§ **PROBLEM DESCRIPTION**: What lines of the data below include the word "textbf"? Report them by copying each.

───── TASK DATA

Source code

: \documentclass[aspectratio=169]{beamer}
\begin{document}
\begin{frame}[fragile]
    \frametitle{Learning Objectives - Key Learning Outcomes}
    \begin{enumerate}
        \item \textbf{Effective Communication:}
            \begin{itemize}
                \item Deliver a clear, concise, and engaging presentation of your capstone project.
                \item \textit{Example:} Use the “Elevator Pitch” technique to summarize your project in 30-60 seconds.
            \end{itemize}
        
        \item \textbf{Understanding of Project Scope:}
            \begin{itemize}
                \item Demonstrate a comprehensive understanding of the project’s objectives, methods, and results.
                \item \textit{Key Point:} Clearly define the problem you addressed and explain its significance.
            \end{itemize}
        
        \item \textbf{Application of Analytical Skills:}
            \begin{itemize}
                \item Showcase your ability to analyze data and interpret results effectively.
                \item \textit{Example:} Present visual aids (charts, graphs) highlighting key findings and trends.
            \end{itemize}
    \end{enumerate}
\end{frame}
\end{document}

──────────
───── TASK DATA

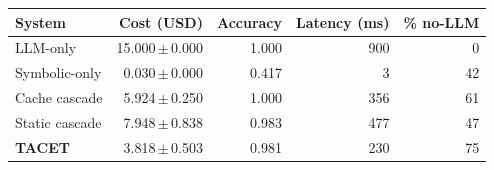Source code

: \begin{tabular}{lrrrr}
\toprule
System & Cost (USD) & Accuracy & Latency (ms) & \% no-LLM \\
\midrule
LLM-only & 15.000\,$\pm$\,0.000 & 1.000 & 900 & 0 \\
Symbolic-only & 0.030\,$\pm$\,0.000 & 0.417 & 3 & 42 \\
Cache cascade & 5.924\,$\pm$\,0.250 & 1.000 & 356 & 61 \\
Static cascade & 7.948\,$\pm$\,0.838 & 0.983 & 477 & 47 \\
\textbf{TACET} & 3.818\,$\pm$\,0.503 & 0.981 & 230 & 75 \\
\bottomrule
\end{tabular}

──────────

§ **EXERCISE SOLUTION**:
        \item \textbf{Effective Communication:}
        \item \textbf{Understanding of Project Scope:}
        \item \textbf{Application of Analytical Skills:}
\textbf{TACET} & 3.818\,$\pm$\,0.503 & 0.981 & 230 & 75 \\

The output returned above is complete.